**Task details:** When the material ends, stop; until then, set down every line exactly.

BEGIN Source data

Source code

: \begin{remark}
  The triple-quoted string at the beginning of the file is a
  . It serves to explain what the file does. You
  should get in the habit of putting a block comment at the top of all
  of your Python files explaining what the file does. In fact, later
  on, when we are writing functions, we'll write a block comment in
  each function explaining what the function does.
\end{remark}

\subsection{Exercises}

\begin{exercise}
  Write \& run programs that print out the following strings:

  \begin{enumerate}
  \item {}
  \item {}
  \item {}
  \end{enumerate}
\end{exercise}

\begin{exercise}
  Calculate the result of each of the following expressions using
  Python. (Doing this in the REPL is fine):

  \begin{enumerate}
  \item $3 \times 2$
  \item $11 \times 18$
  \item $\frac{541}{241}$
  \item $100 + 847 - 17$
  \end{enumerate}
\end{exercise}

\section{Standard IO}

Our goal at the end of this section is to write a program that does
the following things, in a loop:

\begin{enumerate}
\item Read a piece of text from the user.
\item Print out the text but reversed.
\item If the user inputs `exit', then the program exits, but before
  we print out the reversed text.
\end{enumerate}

END Source data

**Task solution:**
Source code

: \begin{remark}
  The triple-quoted string at the beginning of the file is a
  . It serves to explain what the file does. You
  should get in the habit of putting a block comment at the top of all
  of your Python files explaining what the file does. In fact, later
  on, when we are writing functions, we'll write a block comment in
  each function explaining what the function does.
\end{remark}

\subsection{Exercises}

\begin{exercise}
  Write \& run programs that print out the following strings:

  \begin{enumerate}
  \item {}
  \item {}
  \item {}
  \end{enumerate}
\end{exercise}

\begin{exercise}
  Calculate the result of each of the following expressions using
  Python. (Doing this in the REPL is fine):

  \begin{enumerate}
  \item $3 \times 2$
  \item $11 \times 18$
  \item $\frac{541}{241}$
  \item $100 + 847 - 17$
  \end{enumerate}
\end{exercise}

\section{Standard IO}

Our goal at the end of this section is to write a program that does
the following things, in a loop:

\begin{enumerate}
\item Read a piece of text from the user.
\item Print out the text but reversed.
\item If the user inputs `exit', then the program exits, but before
  we print out the reversed text.
\end{enumerate}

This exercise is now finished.